→ **WHAT YOU SHOULD DO**: Only a number is wanted: how many lines in the records below contain "market"?

→ **RECORDS TO PROCESS**:

*-*-*

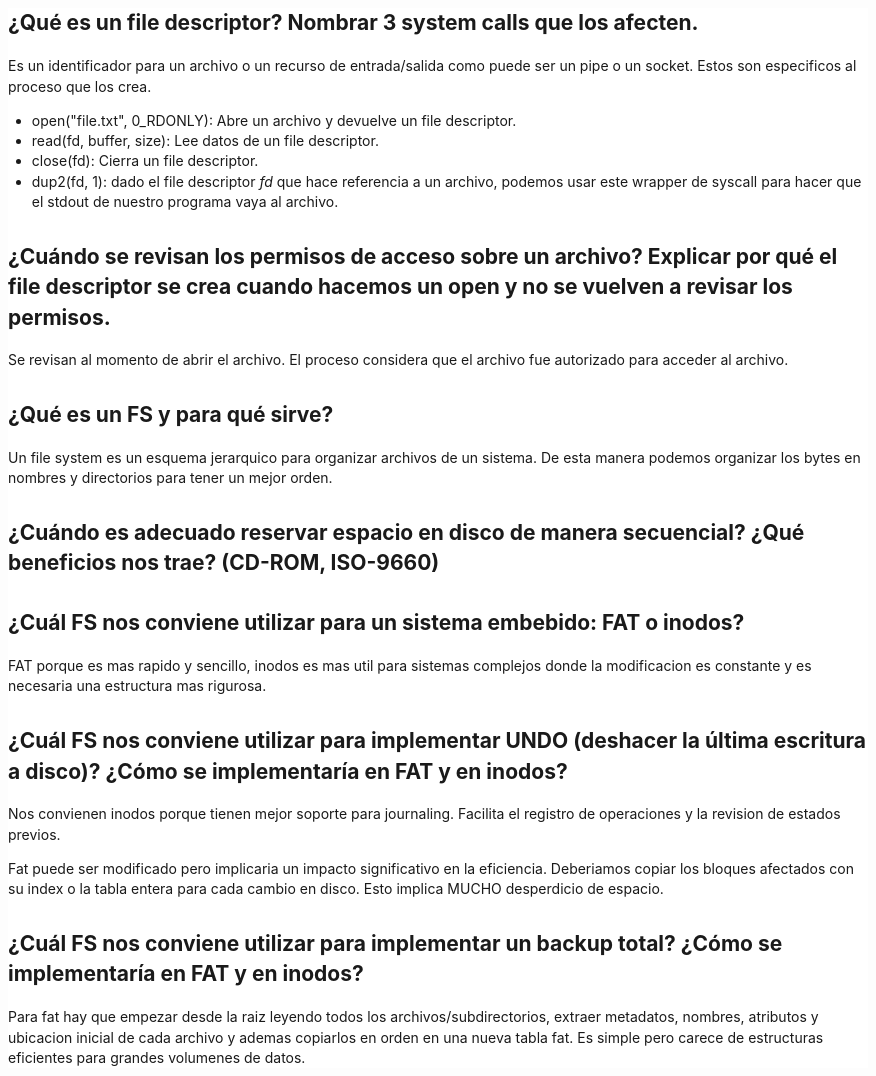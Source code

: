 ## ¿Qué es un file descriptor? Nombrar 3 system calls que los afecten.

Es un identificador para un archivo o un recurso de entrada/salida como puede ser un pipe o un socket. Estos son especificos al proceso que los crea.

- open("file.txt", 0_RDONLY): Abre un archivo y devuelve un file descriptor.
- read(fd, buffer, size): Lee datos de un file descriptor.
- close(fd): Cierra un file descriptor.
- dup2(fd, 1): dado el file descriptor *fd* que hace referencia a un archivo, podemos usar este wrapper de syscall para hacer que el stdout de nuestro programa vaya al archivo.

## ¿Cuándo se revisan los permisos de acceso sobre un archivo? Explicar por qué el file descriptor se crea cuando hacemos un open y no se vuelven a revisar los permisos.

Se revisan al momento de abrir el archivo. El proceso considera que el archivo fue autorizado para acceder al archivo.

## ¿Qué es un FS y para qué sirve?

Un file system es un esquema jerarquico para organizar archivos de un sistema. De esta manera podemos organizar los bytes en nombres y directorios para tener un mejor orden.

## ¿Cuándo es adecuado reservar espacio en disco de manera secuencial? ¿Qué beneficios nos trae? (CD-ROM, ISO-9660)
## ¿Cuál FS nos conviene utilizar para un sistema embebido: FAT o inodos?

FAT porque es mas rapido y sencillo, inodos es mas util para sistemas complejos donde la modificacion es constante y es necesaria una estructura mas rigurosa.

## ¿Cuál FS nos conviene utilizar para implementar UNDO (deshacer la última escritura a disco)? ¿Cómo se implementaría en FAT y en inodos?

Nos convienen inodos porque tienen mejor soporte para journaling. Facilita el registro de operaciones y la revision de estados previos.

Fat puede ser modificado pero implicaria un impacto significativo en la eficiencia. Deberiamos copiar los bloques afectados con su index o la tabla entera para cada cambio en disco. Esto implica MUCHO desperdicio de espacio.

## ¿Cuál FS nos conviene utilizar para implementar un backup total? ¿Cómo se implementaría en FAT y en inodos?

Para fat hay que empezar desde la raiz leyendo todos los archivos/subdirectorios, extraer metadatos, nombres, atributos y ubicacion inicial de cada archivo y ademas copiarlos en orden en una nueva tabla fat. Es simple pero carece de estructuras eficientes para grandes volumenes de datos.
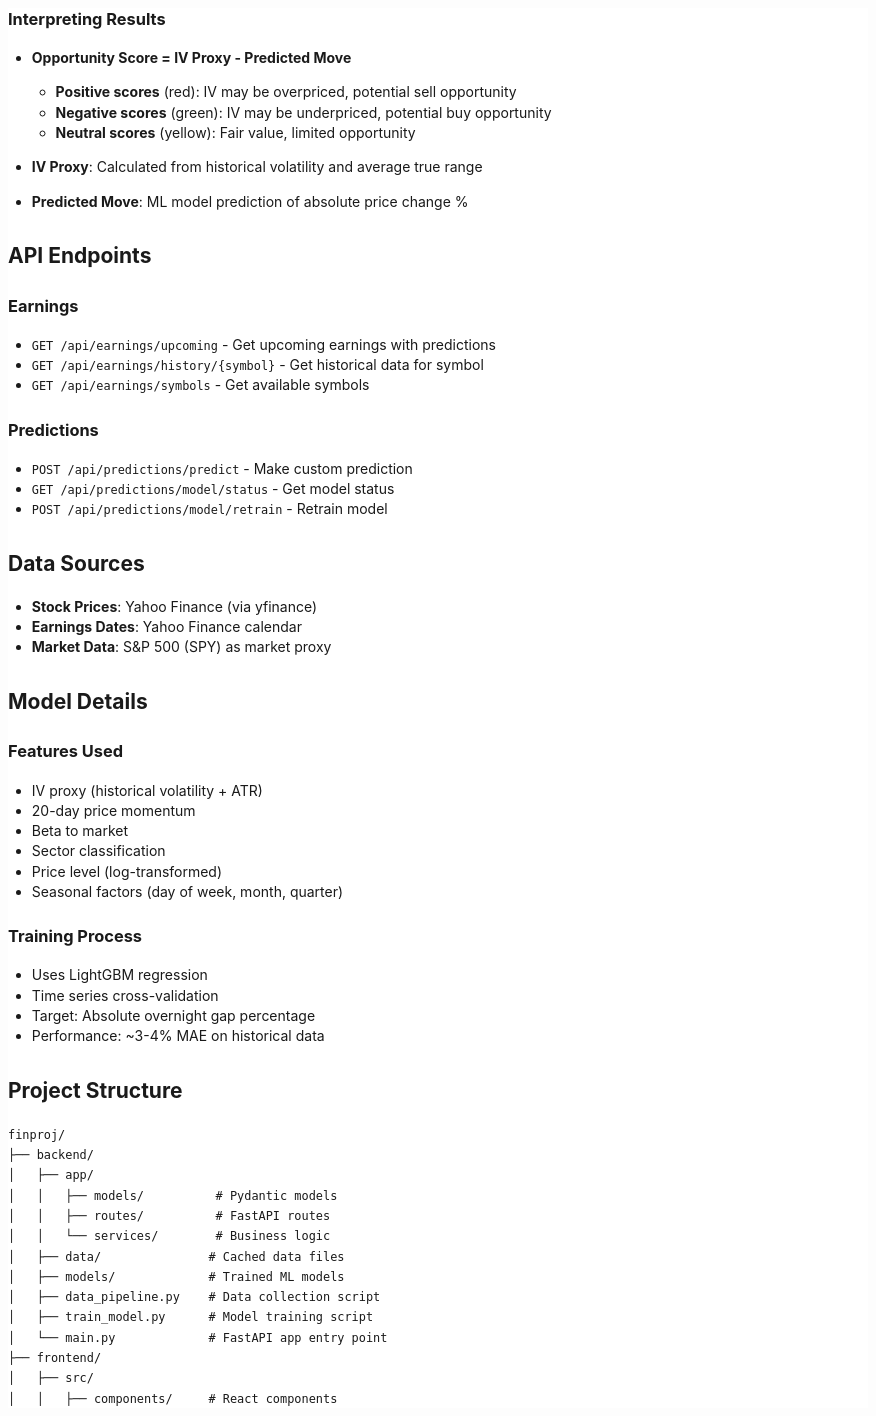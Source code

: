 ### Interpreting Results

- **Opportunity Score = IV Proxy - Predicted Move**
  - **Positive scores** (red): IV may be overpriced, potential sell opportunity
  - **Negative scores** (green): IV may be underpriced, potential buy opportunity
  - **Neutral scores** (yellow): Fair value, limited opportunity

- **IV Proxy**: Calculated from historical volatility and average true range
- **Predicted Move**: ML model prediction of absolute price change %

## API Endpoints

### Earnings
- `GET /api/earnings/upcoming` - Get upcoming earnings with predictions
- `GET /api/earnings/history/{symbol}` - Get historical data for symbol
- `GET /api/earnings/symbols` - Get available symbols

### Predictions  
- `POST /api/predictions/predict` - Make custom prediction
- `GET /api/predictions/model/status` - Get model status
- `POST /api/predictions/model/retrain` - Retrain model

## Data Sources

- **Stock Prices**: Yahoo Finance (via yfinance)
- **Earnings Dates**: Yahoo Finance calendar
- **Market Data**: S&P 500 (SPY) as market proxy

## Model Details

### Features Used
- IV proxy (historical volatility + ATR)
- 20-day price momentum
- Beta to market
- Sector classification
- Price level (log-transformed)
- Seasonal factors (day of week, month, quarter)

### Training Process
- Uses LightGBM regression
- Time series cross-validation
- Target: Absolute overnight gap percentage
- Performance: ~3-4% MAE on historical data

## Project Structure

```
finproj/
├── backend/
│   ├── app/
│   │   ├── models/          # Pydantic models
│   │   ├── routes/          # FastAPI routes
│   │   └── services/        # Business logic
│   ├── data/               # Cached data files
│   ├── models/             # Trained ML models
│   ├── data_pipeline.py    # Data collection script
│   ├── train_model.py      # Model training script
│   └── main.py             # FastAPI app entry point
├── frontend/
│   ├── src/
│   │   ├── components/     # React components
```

*-*-*

→ **WRITTEN SOLUTION**: 2